0
Yorum
2
Beğeni
5,0
Puan
87
Okunma
Kafamın içi öylesine dolu ki,
sayfalar dolusu sözler yazıyorum
belki hafifler diye.
Ama her satırında daha fazla çoğalıyor,
boş bir şehrin karanlık sokakları gibiyim.
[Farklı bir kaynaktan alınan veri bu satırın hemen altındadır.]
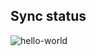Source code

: ## Sync status

![hello-world](https://argo.testing.staging.k8s.tubi.io/api/badge?name=hello-world)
Yapayalnız kalıyorum kendimle,
“Bir ışık tutan olur mu?” diye
bağırıyorum karanlığa.
Ama dönüp dolaşıp
kendi sesim çarpıyor kulaklarıma.
Koşuyorum bir sokaktan diğerine,
hiç kimseye rastlamıyorum.
Derinden gelen tek bir ses var,karanlıktan duyduğum...
Bu senin sesin mi, anne?
Sen beni hiç sevdin mi?
Kokumu içine çektin mi?
Bir kâğıt parçasına üç beş kelime yazıp
soğuk yerlere bırakırken,
içinden bir ses,
“Yapma!” demedi mi?
Hiç ağlamadın mı anne?
Ardına dönüp bir kez olsun bakmadın mı?
Kendi bedeninden kopardığın bir parçayı
nasıl bırakabildin?
Ya ben…
ağlamadım mı ardından,
“Bırakma!” dercesine?
Nasıl dayana bildin anne,
senin kalbin taş mıydı?
Tercih ettiklerin vazgeçtiklerine değdimi anne?